Brief
Produce an exact copy of all the data below, dropping every image.

Material to process

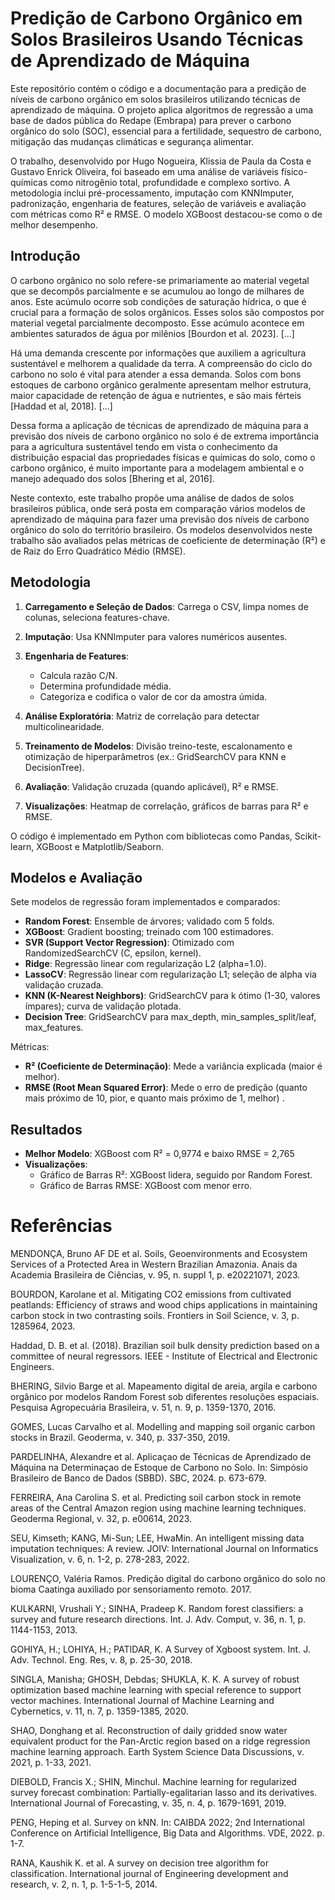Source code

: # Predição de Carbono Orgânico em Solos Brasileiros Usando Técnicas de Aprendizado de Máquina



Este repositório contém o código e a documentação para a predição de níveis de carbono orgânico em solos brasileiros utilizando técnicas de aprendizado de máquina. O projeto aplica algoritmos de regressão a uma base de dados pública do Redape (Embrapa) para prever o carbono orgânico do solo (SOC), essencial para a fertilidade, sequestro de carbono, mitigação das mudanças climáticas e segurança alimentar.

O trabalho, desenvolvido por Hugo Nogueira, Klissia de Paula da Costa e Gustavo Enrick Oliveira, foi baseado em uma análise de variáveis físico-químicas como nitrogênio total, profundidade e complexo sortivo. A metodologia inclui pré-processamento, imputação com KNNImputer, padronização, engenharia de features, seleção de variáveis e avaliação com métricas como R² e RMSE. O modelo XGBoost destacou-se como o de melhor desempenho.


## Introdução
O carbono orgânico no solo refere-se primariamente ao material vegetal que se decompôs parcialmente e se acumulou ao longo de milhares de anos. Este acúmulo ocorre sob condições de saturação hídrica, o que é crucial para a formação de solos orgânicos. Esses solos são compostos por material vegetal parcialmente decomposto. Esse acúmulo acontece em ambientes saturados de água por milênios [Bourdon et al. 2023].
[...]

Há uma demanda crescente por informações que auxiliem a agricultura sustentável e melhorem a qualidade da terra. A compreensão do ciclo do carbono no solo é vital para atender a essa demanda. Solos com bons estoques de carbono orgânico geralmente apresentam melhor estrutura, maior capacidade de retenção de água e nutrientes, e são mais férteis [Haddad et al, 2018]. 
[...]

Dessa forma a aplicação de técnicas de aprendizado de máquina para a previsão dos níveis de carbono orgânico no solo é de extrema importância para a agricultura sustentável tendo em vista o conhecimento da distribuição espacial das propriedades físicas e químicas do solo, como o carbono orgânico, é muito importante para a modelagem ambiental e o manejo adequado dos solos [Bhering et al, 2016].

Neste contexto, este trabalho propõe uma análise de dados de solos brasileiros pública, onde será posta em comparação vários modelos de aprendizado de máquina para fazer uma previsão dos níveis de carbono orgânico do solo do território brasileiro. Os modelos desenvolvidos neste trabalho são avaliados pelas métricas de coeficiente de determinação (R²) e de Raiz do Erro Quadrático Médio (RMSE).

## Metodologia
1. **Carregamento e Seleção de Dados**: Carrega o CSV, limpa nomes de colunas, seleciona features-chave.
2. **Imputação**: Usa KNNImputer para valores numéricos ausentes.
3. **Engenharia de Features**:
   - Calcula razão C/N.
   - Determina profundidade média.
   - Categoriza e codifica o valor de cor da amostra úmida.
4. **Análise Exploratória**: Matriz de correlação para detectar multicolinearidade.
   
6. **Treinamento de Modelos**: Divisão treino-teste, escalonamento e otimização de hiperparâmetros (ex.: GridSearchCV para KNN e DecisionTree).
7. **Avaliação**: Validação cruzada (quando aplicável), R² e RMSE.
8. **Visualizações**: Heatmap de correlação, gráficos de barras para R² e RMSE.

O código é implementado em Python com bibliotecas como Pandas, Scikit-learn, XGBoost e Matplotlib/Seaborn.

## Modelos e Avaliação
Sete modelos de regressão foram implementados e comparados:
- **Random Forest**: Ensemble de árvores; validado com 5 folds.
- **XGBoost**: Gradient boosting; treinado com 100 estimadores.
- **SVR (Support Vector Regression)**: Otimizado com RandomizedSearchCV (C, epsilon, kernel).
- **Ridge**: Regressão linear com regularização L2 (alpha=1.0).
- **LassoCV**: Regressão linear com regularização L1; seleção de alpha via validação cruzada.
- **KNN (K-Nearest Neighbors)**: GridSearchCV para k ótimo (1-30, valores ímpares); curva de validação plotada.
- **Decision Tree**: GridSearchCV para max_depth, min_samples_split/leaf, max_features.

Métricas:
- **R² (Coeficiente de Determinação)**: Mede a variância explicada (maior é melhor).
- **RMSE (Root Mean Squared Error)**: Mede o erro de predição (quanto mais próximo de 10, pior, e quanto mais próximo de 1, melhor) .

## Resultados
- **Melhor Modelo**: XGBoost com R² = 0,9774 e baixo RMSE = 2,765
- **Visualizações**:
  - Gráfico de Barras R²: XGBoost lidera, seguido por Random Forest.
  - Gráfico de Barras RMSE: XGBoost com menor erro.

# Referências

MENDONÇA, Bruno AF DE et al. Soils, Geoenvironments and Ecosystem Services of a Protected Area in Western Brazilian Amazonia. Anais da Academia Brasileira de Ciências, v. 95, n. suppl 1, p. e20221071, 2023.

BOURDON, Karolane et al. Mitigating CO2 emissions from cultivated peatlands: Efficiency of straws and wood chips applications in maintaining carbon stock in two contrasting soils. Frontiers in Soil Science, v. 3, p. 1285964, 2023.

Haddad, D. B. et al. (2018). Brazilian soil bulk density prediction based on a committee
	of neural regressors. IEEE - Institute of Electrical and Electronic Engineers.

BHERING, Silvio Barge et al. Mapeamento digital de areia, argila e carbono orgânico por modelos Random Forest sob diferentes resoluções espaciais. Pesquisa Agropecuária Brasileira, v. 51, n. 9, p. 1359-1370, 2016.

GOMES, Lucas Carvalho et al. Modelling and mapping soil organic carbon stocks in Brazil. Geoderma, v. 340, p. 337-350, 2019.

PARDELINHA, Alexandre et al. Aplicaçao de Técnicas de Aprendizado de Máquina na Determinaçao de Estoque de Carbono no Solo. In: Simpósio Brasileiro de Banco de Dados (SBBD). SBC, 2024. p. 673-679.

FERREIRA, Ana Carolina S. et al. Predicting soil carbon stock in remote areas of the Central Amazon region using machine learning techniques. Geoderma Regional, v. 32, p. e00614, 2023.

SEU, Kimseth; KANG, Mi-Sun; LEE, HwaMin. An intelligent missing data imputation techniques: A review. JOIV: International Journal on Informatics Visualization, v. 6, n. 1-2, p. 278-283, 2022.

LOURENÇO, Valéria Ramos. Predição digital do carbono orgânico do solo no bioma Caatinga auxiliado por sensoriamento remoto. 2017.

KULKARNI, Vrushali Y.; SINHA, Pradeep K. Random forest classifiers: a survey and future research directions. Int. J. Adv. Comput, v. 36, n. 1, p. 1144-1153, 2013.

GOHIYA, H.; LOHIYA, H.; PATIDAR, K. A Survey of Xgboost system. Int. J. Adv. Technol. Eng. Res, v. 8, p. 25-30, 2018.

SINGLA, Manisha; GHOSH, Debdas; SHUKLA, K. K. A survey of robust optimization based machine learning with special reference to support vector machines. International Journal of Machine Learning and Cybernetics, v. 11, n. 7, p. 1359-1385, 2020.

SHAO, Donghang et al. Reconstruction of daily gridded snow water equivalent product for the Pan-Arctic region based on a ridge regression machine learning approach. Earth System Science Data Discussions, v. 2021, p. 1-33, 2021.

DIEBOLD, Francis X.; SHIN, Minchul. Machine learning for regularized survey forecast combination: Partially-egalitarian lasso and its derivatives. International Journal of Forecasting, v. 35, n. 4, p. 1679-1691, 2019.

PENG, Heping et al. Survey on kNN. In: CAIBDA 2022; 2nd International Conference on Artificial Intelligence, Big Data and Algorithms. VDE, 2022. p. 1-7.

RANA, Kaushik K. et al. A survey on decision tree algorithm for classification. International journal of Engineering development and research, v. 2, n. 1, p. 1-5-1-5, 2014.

Response
Source code

: # Predição de Carbono Orgânico em Solos Brasileiros Usando Técnicas de Aprendizado de Máquina



Este repositório contém o código e a documentação para a predição de níveis de carbono orgânico em solos brasileiros utilizando técnicas de aprendizado de máquina. O projeto aplica algoritmos de regressão a uma base de dados pública do Redape (Embrapa) para prever o carbono orgânico do solo (SOC), essencial para a fertilidade, sequestro de carbono, mitigação das mudanças climáticas e segurança alimentar.

O trabalho, desenvolvido por Hugo Nogueira, Klissia de Paula da Costa e Gustavo Enrick Oliveira, foi baseado em uma análise de variáveis físico-químicas como nitrogênio total, profundidade e complexo sortivo. A metodologia inclui pré-processamento, imputação com KNNImputer, padronização, engenharia de features, seleção de variáveis e avaliação com métricas como R² e RMSE. O modelo XGBoost destacou-se como o de melhor desempenho.


## Introdução
O carbono orgânico no solo refere-se primariamente ao material vegetal que se decompôs parcialmente e se acumulou ao longo de milhares de anos. Este acúmulo ocorre sob condições de saturação hídrica, o que é crucial para a formação de solos orgânicos. Esses solos são compostos por material vegetal parcialmente decomposto. Esse acúmulo acontece em ambientes saturados de água por milênios [Bourdon et al. 2023].
[...]

Há uma demanda crescente por informações que auxiliem a agricultura sustentável e melhorem a qualidade da terra. A compreensão do ciclo do carbono no solo é vital para atender a essa demanda. Solos com bons estoques de carbono orgânico geralmente apresentam melhor estrutura, maior capacidade de retenção de água e nutrientes, e são mais férteis [Haddad et al, 2018]. 
[...]

Dessa forma a aplicação de técnicas de aprendizado de máquina para a previsão dos níveis de carbono orgânico no solo é de extrema importância para a agricultura sustentável tendo em vista o conhecimento da distribuição espacial das propriedades físicas e químicas do solo, como o carbono orgânico, é muito importante para a modelagem ambiental e o manejo adequado dos solos [Bhering et al, 2016].

Neste contexto, este trabalho propõe uma análise de dados de solos brasileiros pública, onde será posta em comparação vários modelos de aprendizado de máquina para fazer uma previsão dos níveis de carbono orgânico do solo do território brasileiro. Os modelos desenvolvidos neste trabalho são avaliados pelas métricas de coeficiente de determinação (R²) e de Raiz do Erro Quadrático Médio (RMSE).

## Metodologia
1. **Carregamento e Seleção de Dados**: Carrega o CSV, limpa nomes de colunas, seleciona features-chave.
2. **Imputação**: Usa KNNImputer para valores numéricos ausentes.
3. **Engenharia de Features**:
   - Calcula razão C/N.
   - Determina profundidade média.
   - Categoriza e codifica o valor de cor da amostra úmida.
4. **Análise Exploratória**: Matriz de correlação para detectar multicolinearidade.
   
6. **Treinamento de Modelos**: Divisão treino-teste, escalonamento e otimização de hiperparâmetros (ex.: GridSearchCV para KNN e DecisionTree).
7. **Avaliação**: Validação cruzada (quando aplicável), R² e RMSE.
8. **Visualizações**: Heatmap de correlação, gráficos de barras para R² e RMSE.

O código é implementado em Python com bibliotecas como Pandas, Scikit-learn, XGBoost e Matplotlib/Seaborn.

## Modelos e Avaliação
Sete modelos de regressão foram implementados e comparados:
- **Random Forest**: Ensemble de árvores; validado com 5 folds.
- **XGBoost**: Gradient boosting; treinado com 100 estimadores.
- **SVR (Support Vector Regression)**: Otimizado com RandomizedSearchCV (C, epsilon, kernel).
- **Ridge**: Regressão linear com regularização L2 (alpha=1.0).
- **LassoCV**: Regressão linear com regularização L1; seleção de alpha via validação cruzada.
- **KNN (K-Nearest Neighbors)**: GridSearchCV para k ótimo (1-30, valores ímpares); curva de validação plotada.
- **Decision Tree**: GridSearchCV para max_depth, min_samples_split/leaf, max_features.

Métricas:
- **R² (Coeficiente de Determinação)**: Mede a variância explicada (maior é melhor).
- **RMSE (Root Mean Squared Error)**: Mede o erro de predição (quanto mais próximo de 10, pior, e quanto mais próximo de 1, melhor) .

## Resultados
- **Melhor Modelo**: XGBoost com R² = 0,9774 e baixo RMSE = 2,765
- **Visualizações**:
  - Gráfico de Barras R²: XGBoost lidera, seguido por Random Forest.
  - Gráfico de Barras RMSE: XGBoost com menor erro.

# Referências

MENDONÇA, Bruno AF DE et al. Soils, Geoenvironments and Ecosystem Services of a Protected Area in Western Brazilian Amazonia. Anais da Academia Brasileira de Ciências, v. 95, n. suppl 1, p. e20221071, 2023.

BOURDON, Karolane et al. Mitigating CO2 emissions from cultivated peatlands: Efficiency of straws and wood chips applications in maintaining carbon stock in two contrasting soils. Frontiers in Soil Science, v. 3, p. 1285964, 2023.

Haddad, D. B. et al. (2018). Brazilian soil bulk density prediction based on a committee
	of neural regressors. IEEE - Institute of Electrical and Electronic Engineers.

BHERING, Silvio Barge et al. Mapeamento digital de areia, argila e carbono orgânico por modelos Random Forest sob diferentes resoluções espaciais. Pesquisa Agropecuária Brasileira, v. 51, n. 9, p. 1359-1370, 2016.

GOMES, Lucas Carvalho et al. Modelling and mapping soil organic carbon stocks in Brazil. Geoderma, v. 340, p. 337-350, 2019.

PARDELINHA, Alexandre et al. Aplicaçao de Técnicas de Aprendizado de Máquina na Determinaçao de Estoque de Carbono no Solo. In: Simpósio Brasileiro de Banco de Dados (SBBD). SBC, 2024. p. 673-679.

FERREIRA, Ana Carolina S. et al. Predicting soil carbon stock in remote areas of the Central Amazon region using machine learning techniques. Geoderma Regional, v. 32, p. e00614, 2023.

SEU, Kimseth; KANG, Mi-Sun; LEE, HwaMin. An intelligent missing data imputation techniques: A review. JOIV: International Journal on Informatics Visualization, v. 6, n. 1-2, p. 278-283, 2022.

LOURENÇO, Valéria Ramos. Predição digital do carbono orgânico do solo no bioma Caatinga auxiliado por sensoriamento remoto. 2017.

KULKARNI, Vrushali Y.; SINHA, Pradeep K. Random forest classifiers: a survey and future research directions. Int. J. Adv. Comput, v. 36, n. 1, p. 1144-1153, 2013.

GOHIYA, H.; LOHIYA, H.; PATIDAR, K. A Survey of Xgboost system. Int. J. Adv. Technol. Eng. Res, v. 8, p. 25-30, 2018.

SINGLA, Manisha; GHOSH, Debdas; SHUKLA, K. K. A survey of robust optimization based machine learning with special reference to support vector machines. International Journal of Machine Learning and Cybernetics, v. 11, n. 7, p. 1359-1385, 2020.

SHAO, Donghang et al. Reconstruction of daily gridded snow water equivalent product for the Pan-Arctic region based on a ridge regression machine learning approach. Earth System Science Data Discussions, v. 2021, p. 1-33, 2021.

DIEBOLD, Francis X.; SHIN, Minchul. Machine learning for regularized survey forecast combination: Partially-egalitarian lasso and its derivatives. International Journal of Forecasting, v. 35, n. 4, p. 1679-1691, 2019.

PENG, Heping et al. Survey on kNN. In: CAIBDA 2022; 2nd International Conference on Artificial Intelligence, Big Data and Algorithms. VDE, 2022. p. 1-7.

RANA, Kaushik K. et al. A survey on decision tree algorithm for classification. International journal of Engineering development and research, v. 2, n. 1, p. 1-5-1-5, 2014.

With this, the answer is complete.